New Hope
The past few months have been incredibly emotional; I think I have been kept so preoccupied with the whole process of everything that I really didn’t allow the questions to seep out until a month ago.
I was speaking with my neurologist on my final appointment for the study and the questions came out, one by one.
“My body is responding well to the medicine?”
“Yes.”
“I had only one relapse in eight years when I was on a medicine that reduced my disease activity by only 45 percent?”
“Yes.”
“This medicine reduces my disease activity by 95 percent?”
“Yes.”
“So if I did as well as I have with the medicine that only reduced my disease activity by 45 percent, then I have a good chance of never having another MS relapse again, as long as I am on this new medicine?”
“Yes.”
“Oh.”
That was all I could say — “Oh.”
What could I say? It was such a strange conversation. I cannot count the times I had imagined walking into the neurologist’s office and having him walk up and give me a shot in the arm and then tell me I was cured.

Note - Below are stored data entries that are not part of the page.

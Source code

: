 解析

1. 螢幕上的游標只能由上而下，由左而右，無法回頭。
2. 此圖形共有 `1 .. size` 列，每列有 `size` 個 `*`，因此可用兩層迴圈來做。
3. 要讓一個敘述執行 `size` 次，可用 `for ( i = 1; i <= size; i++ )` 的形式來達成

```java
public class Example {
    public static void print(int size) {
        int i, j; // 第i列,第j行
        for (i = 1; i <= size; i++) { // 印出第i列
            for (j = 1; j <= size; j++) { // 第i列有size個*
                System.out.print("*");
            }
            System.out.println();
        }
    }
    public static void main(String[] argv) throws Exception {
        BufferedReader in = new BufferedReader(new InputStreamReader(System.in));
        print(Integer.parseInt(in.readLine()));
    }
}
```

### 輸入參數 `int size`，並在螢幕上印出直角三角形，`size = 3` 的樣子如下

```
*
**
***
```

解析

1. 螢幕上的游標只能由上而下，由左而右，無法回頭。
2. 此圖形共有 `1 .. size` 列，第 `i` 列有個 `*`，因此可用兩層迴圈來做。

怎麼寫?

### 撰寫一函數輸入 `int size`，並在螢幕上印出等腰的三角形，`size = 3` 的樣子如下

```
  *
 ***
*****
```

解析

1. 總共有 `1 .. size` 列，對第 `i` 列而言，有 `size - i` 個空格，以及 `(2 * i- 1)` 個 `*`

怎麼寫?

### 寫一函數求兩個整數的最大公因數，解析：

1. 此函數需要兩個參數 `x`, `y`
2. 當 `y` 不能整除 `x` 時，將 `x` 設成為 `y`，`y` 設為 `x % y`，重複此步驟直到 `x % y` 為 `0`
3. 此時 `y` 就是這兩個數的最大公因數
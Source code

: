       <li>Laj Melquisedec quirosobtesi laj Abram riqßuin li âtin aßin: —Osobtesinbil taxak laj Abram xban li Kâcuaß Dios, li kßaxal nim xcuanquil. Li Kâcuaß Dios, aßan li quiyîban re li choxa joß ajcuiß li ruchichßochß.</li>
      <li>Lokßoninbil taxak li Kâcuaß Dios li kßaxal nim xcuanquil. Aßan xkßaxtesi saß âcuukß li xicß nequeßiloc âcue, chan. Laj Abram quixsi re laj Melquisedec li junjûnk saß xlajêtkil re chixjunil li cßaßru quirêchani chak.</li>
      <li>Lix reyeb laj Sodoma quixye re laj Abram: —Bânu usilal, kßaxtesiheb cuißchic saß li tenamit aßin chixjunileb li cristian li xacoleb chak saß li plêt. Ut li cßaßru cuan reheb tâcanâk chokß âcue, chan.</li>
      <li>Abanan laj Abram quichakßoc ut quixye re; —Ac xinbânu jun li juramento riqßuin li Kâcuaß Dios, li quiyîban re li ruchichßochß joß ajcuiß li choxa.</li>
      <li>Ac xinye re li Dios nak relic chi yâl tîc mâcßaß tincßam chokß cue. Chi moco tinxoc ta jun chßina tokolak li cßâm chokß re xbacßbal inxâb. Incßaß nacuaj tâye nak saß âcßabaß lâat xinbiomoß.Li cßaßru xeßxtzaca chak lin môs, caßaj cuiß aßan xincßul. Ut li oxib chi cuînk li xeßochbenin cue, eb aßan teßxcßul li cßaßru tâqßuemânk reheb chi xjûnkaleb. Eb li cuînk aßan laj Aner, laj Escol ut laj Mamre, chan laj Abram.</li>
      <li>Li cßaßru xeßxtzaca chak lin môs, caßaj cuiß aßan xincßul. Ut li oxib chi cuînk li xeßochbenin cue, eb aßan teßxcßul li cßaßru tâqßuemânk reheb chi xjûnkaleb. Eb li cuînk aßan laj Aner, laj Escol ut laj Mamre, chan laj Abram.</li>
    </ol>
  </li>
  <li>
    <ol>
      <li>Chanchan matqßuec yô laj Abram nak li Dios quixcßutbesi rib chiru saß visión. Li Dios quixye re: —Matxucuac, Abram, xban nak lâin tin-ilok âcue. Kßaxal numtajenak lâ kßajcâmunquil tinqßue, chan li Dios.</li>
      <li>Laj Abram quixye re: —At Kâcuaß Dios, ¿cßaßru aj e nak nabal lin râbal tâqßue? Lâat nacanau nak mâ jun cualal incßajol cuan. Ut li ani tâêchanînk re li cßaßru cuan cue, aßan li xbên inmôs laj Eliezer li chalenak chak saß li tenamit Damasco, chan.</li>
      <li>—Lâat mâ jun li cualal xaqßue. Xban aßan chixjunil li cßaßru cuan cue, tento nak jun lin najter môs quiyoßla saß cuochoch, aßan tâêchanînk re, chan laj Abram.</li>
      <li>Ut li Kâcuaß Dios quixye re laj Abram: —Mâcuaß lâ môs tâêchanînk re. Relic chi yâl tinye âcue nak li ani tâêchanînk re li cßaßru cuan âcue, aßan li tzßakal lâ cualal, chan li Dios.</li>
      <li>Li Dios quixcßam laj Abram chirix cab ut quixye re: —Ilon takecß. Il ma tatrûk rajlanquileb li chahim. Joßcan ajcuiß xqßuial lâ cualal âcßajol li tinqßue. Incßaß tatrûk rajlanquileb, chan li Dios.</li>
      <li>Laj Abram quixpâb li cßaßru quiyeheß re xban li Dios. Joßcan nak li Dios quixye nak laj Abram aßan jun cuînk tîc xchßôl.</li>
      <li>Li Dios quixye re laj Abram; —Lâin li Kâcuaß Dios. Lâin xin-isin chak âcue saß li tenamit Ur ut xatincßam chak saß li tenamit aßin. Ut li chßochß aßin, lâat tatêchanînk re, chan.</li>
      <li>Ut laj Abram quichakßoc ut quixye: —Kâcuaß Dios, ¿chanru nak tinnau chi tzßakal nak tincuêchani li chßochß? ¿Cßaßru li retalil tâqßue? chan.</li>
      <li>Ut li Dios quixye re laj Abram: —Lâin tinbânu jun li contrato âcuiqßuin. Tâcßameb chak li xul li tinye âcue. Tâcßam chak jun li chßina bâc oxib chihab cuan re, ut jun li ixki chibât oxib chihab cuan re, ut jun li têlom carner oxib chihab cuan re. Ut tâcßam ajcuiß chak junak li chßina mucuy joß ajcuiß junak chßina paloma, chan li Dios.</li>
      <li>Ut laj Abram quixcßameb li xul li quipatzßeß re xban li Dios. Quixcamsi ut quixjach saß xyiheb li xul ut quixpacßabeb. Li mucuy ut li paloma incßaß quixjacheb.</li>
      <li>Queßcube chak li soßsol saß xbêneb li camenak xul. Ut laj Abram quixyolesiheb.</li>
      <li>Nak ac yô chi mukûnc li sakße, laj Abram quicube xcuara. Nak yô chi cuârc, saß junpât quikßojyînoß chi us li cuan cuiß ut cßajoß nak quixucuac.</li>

This is definitely not a cure, but it is a new world for me and it showed up in the most unexpected way, and at such an unexpected time. It almost seems too soon or too easy.
So Many Questions
I have been shy to talk about this. I am still trying to figure out what it all means.
Who am I now? Who will I be now? What will I be now? Is this really real?
I have been struggling to accept that this medicine will not make me sick. There are plenty of risks for sure, but so far I have been totally fine, which never happens with MS medication and me.
The last medicine I was on stripped away my immune system to nothing. I am terrified of feeling confident in this medicine, of dreaming of my life again, only to have my body react negatively and find myself back to where I was just a few months ago.
Can I be a person who walks confidently through life? Can I sleep through the night with the knowledge that I will not wake up paralyzed?
A few months ago, the rational part of me was expected to acknowledge I had a solid chance of waking up some morning at least partially paralyzed. That is to be expected when you have MS.
Now, I am finding the rational part of me is expected to revert back to a mindset that almost all of us are born into and carry about ourselves for our lifetimes. I am expected to believe that I will not wake up some morning to realize I have lost the ability to move, to see, to touch, to taste.
I am supposed to go to sleep every night and rest assured that I will feel the same when I wake up as I did when I rested my head on my pillow.
A New Reality
One month ago, I slept through the night for the first time in almost 10 years. I woke up rested. It turns out, for me, sleep is my first step towards accepting this new reality.
I believe it is going to take many years before I will be able to fully accept I’m in the clear. For now, I feel the wealth of luck I had doled out onto me.
Out of the 2.5 million people in the world with MS, I am one of the first handful to be told I have a solid chance to never have another relapse again. I am holding this blessing and loving every moment I can enjoy it, with the hopes that those moments will keep stretching forward.
This drug is going through the FDA approval process as we speak. They are hoping to have it to market by the end of 2017.
Hang on, take good care of yourselves — hope is on its way. I love this medicine; it has treated me very well, and it has also ignited a competition with other MS drug manufacturers who are racing to get their comparable pills to the market.
A new world is on its way — be ready for it when it arrives.